(RECORDS FOR PROCESSING Opens)
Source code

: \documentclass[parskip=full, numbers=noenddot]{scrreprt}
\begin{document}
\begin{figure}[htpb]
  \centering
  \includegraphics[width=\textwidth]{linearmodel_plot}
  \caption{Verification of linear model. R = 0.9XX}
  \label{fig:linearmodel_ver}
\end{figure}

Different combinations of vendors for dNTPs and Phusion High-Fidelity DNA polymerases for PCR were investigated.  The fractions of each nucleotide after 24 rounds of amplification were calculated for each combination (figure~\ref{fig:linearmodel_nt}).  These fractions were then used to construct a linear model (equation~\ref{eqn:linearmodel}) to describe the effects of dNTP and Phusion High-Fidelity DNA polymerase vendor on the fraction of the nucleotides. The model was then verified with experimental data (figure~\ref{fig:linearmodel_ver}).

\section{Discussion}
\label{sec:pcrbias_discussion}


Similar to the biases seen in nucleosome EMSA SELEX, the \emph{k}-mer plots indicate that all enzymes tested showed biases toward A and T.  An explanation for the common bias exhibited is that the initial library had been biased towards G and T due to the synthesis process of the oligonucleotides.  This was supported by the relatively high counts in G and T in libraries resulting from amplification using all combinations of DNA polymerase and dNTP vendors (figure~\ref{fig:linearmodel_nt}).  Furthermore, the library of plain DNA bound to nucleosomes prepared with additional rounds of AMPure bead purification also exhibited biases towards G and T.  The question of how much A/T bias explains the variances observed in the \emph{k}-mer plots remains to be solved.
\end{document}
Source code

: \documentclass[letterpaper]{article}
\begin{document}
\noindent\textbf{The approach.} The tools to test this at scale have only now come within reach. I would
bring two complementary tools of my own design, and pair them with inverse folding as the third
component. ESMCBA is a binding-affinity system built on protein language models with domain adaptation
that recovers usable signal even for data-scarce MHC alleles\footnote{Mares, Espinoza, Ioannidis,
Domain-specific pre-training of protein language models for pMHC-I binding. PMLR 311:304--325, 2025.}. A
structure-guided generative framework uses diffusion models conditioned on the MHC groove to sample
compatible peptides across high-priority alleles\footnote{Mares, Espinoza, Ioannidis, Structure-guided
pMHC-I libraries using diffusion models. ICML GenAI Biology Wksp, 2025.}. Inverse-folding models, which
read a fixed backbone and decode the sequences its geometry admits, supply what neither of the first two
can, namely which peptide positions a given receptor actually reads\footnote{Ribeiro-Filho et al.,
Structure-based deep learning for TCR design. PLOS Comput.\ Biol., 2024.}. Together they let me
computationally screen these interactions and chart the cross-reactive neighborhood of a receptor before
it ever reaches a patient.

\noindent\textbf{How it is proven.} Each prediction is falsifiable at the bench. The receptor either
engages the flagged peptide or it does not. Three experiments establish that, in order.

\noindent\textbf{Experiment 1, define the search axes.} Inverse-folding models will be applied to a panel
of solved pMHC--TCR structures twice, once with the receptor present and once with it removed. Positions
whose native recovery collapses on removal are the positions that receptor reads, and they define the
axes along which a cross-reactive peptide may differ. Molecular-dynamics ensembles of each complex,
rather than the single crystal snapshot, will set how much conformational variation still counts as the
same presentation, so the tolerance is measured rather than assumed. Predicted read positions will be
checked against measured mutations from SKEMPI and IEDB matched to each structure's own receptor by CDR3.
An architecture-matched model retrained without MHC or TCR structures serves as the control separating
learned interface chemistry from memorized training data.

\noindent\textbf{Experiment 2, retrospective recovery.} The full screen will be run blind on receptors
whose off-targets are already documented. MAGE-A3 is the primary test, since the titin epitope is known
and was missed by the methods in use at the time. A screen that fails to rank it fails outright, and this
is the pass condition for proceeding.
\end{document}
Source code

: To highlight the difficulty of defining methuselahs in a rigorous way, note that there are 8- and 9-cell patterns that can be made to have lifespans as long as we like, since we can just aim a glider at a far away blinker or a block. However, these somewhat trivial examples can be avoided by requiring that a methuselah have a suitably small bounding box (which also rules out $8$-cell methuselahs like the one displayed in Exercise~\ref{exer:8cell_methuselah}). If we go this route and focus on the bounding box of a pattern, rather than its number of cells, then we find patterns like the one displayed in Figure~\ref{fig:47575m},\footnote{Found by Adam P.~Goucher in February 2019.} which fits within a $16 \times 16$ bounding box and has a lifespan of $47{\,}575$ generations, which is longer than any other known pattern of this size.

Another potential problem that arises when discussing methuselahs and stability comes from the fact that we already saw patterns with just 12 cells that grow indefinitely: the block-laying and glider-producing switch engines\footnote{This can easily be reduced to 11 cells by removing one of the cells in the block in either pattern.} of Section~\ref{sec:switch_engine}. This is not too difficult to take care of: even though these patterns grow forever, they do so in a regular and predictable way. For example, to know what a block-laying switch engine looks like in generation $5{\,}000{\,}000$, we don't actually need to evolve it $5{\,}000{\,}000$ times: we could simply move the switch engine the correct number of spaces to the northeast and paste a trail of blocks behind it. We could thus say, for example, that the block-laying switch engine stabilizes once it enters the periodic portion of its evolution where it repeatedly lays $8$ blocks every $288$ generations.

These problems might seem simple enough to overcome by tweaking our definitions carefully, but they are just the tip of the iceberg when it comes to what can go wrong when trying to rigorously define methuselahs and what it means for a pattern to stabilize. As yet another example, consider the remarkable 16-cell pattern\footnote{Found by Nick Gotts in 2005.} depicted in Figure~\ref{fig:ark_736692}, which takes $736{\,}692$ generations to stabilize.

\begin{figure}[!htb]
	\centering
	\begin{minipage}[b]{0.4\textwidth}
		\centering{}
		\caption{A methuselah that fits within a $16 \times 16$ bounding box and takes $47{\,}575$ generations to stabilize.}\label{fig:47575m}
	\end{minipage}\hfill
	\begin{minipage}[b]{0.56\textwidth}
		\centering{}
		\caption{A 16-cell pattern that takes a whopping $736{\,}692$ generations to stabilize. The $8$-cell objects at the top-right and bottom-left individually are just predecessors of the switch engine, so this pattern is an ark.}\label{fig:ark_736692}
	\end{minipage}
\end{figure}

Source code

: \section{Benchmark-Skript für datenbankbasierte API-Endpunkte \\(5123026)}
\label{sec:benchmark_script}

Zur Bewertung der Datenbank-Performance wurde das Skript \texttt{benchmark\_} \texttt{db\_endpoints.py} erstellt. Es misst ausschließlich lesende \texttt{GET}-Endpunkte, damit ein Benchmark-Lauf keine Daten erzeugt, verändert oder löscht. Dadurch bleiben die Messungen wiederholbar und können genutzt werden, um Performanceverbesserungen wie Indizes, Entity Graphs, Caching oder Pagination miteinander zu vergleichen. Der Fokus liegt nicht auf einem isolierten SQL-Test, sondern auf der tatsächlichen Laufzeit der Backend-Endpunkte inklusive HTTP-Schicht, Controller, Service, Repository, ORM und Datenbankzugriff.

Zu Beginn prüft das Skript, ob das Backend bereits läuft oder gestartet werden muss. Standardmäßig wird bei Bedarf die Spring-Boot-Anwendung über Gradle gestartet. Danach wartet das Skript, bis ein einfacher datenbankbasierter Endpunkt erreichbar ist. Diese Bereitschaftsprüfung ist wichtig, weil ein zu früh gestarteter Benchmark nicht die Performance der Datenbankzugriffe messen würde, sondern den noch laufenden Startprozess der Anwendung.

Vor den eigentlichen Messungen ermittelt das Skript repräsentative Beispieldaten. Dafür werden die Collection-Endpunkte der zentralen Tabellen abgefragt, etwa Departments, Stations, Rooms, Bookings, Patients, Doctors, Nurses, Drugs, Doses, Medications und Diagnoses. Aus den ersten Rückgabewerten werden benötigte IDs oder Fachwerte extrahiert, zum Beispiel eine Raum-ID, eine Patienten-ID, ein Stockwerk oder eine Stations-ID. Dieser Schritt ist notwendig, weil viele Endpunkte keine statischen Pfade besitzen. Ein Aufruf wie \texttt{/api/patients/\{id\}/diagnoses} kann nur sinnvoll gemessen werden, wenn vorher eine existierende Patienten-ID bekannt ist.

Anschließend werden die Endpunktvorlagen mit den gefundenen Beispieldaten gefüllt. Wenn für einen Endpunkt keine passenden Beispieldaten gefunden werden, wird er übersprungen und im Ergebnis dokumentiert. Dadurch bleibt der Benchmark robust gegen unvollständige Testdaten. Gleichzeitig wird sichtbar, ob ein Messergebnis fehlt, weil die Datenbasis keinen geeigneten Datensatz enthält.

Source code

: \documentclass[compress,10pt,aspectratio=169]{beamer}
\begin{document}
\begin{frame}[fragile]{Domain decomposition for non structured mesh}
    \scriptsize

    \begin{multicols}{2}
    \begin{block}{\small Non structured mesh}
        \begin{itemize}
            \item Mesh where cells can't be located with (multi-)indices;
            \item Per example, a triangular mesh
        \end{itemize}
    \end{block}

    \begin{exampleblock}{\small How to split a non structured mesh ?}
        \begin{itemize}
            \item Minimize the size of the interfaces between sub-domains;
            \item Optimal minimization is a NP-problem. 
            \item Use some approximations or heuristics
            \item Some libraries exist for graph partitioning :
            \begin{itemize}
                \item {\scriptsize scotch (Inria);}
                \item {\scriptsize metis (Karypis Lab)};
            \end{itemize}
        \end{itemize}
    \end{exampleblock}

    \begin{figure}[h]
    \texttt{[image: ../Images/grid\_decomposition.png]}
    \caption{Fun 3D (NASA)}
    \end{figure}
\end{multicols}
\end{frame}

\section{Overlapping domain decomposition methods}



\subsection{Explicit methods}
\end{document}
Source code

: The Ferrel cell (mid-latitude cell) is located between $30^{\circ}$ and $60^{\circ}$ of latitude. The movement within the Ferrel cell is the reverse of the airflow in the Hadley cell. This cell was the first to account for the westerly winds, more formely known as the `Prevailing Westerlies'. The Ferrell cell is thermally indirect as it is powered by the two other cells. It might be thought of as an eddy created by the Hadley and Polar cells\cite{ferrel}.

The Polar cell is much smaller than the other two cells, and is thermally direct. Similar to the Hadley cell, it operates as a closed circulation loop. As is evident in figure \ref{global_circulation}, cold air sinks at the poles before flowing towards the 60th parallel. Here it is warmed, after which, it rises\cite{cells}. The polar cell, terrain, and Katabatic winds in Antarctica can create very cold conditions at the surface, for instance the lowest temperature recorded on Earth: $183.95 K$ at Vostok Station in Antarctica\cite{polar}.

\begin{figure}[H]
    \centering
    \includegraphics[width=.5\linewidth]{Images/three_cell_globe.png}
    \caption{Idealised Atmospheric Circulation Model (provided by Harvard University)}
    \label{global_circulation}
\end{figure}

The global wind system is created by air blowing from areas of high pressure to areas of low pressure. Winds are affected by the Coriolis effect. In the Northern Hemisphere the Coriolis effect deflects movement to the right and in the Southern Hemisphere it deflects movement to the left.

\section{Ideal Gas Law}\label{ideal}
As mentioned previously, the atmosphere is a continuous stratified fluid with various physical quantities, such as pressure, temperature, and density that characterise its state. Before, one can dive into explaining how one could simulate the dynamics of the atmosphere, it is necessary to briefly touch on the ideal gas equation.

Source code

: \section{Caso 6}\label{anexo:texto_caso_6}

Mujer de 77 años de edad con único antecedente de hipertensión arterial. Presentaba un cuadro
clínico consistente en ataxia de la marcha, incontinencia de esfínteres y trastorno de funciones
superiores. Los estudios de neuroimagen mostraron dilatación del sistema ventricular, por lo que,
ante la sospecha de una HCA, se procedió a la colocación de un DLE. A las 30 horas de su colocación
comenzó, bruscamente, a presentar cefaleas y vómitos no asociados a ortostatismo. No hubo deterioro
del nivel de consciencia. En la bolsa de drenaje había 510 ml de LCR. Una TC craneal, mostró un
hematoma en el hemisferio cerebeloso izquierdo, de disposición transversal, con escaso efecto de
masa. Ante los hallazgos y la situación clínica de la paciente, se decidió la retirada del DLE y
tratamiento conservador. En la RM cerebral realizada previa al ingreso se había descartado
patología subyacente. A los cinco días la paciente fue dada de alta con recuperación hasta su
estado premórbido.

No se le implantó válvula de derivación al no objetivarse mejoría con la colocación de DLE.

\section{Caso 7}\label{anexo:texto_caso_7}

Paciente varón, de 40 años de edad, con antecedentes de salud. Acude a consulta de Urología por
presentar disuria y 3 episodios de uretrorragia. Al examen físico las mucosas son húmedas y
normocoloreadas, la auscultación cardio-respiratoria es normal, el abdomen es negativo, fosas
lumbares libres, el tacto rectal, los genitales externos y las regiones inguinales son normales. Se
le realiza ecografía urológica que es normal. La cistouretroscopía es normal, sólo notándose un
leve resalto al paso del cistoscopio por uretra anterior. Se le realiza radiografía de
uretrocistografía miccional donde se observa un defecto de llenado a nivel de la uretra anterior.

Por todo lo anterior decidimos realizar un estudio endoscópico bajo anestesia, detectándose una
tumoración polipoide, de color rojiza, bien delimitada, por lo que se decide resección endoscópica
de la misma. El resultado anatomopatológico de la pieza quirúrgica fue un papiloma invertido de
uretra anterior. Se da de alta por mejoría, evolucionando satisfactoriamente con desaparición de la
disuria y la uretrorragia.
(RECORDS FOR PROCESSING Closes)
WHAT YOU WILL DO – In the data above, which lines lie between the line with "it ever reaches a patient." and the line with "of solved pMHC--TCR", inclusive? Print those lines exactly and nothing else.

WORKED SOLUTION –
it ever reaches a patient.

\noindent\textbf{How it is proven.} Each prediction is falsifiable at the bench. The receptor either
engages the flagged peptide or it does not. Three experiments establish that, in order.

\noindent\textbf{Experiment 1, define the search axes.} Inverse-folding models will be applied to a panel
of solved pMHC--TCR structures twice, once with the receptor present and once with it removed. Positions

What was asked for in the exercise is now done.